What about the new Reddit API limits? This actor doesn't use Reddit's Data API, so the post-2023 commercial pricing tiers don't apply.
Can I scrape NSFW subreddits? Yes. NSFW posts are returned with over_18: true so you can filter downstream.
Will it get all comments on a huge thread? Up to your commentDepth cap (default 200, max 5000), breadth-first across the tree. For Reddit's truly massive megathreads (>10K comments), Reddit itself paginates and not every comment is reachable in one fetch — that's a Reddit limitation, not the scraper's.
What if a post is deleted while scraping? Deleted posts come through with author: "[deleted]", selftext: "[deleted]", and removed_by_category: "deleted". They're not skipped — you get the metadata Reddit still surfaces.

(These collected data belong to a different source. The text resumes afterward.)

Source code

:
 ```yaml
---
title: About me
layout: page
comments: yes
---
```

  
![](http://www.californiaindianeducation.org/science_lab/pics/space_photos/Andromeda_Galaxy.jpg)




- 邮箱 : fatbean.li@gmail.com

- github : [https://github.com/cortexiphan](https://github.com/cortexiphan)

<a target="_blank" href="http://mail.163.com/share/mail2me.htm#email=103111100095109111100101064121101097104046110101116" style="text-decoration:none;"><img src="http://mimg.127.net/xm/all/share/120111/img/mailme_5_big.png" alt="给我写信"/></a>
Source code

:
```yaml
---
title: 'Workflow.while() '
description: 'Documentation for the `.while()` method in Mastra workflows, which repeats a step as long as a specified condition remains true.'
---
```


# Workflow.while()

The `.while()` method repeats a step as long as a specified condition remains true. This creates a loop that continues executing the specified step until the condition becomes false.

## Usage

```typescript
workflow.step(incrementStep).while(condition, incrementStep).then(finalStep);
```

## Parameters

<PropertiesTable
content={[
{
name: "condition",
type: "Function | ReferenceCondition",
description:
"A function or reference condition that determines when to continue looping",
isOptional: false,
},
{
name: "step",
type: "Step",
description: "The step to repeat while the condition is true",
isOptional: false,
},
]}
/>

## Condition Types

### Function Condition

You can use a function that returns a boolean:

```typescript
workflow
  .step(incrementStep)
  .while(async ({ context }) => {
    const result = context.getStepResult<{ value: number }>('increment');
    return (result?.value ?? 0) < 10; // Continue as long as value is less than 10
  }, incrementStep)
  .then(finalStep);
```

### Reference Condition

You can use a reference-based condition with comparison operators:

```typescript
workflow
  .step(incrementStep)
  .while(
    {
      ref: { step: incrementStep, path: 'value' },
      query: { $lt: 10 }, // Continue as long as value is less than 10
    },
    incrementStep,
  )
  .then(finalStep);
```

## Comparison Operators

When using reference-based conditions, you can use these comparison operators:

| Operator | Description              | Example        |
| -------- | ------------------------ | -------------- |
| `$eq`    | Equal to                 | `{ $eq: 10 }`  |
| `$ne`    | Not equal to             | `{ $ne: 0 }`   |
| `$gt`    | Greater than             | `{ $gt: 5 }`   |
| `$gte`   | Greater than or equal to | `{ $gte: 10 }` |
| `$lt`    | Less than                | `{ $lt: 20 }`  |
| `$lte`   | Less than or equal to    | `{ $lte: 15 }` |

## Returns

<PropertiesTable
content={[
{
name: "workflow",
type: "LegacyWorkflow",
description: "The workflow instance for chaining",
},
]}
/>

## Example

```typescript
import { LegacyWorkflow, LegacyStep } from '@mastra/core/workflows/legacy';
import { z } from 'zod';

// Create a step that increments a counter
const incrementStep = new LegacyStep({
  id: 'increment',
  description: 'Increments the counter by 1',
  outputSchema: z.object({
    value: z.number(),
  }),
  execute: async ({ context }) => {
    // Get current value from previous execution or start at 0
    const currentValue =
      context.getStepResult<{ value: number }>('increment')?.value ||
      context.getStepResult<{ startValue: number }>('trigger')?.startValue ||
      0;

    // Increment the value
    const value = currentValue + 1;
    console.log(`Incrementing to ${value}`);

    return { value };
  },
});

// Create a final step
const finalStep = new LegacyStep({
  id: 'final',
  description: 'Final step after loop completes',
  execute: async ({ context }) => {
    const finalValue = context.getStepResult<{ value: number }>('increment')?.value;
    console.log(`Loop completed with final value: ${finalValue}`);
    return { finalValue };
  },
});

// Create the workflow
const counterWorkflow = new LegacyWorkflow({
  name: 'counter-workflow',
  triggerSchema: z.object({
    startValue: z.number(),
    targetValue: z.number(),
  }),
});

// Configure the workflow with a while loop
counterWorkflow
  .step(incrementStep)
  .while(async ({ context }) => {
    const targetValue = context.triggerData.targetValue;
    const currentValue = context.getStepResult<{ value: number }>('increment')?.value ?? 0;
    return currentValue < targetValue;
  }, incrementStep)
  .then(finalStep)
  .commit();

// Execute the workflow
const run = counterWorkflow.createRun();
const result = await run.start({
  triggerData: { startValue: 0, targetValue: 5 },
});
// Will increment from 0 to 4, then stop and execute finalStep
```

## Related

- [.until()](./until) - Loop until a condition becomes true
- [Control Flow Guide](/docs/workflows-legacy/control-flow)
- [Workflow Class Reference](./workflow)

How fresh is the data? Real-time. Each record carries a scraped_at UTC timestamp.
📅 Changelog
0.1 (initial release)
- Subreddit, search, user, and start-URL modes
- Configurable comment-tree scraping with depth cap
- Incremental
sincefilter,maxItemscap, dedup, failure budget - JSON / CSV / Excel exports
⚖️ Legal
This scraper accesses Reddit through public, non-authenticated requests. Reddit's robots.txt disallows automated crawling, and Reddit's User Agreement and Public Content Policy restrict automated/commercial use of Reddit content. By using this scraper you take on responsibility for the legality of your specific use case in your jurisdiction (including GDPR / CCPA where applicable). The scraper does not bypass authentication, paywalls, or technical access controls. Use it for research, journalism, internal analytics, ML/AI training datasets, or other lawful purposes — and confirm that those purposes are compatible with Reddit's policies and any applicable law before running large-scale jobs. Personal data scraped from Reddit (usernames, comment bodies, flair) may constitute PII under GDPR even though usernames are pseudonymous; treat the output dataset accordingly.